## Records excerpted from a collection

☆ ☆ ☆ ☆ ☆ ☆ ☆

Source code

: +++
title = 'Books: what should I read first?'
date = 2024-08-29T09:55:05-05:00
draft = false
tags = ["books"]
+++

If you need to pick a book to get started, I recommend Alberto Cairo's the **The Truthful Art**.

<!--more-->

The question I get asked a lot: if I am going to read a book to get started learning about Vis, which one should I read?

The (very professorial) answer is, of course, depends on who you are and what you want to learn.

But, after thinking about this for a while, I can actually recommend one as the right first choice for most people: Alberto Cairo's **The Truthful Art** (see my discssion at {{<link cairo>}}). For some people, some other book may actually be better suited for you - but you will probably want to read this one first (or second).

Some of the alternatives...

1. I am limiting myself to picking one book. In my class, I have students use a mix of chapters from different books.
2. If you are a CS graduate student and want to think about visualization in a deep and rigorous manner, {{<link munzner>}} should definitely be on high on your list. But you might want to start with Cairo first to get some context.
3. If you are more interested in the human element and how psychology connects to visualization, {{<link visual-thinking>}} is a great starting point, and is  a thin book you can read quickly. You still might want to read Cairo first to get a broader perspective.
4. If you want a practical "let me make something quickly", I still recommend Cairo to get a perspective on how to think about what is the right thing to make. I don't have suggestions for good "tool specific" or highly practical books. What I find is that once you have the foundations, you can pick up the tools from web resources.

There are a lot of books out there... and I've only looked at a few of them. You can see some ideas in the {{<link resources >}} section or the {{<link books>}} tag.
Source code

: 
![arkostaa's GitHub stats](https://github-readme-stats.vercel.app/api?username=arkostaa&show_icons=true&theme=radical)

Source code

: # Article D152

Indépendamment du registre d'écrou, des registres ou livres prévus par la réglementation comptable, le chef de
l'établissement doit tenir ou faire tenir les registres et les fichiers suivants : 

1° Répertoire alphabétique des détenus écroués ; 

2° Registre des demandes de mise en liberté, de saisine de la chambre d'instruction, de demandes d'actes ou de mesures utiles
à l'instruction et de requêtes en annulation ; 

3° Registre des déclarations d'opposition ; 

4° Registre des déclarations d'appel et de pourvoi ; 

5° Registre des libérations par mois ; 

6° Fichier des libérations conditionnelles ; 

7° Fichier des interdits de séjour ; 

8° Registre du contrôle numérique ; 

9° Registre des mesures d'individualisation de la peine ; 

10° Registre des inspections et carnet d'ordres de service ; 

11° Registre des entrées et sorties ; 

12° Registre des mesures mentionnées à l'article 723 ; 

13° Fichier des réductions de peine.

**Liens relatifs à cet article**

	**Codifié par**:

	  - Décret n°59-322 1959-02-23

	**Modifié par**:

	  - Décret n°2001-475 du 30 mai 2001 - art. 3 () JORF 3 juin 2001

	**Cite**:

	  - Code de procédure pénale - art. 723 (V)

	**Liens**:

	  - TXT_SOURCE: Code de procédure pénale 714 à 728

☆ ☆ ☆ ☆ ☆ ☆ ☆

## Work to complete
State how many lines in the records above contain the word "more", and give only that number.

## Answer for the task
2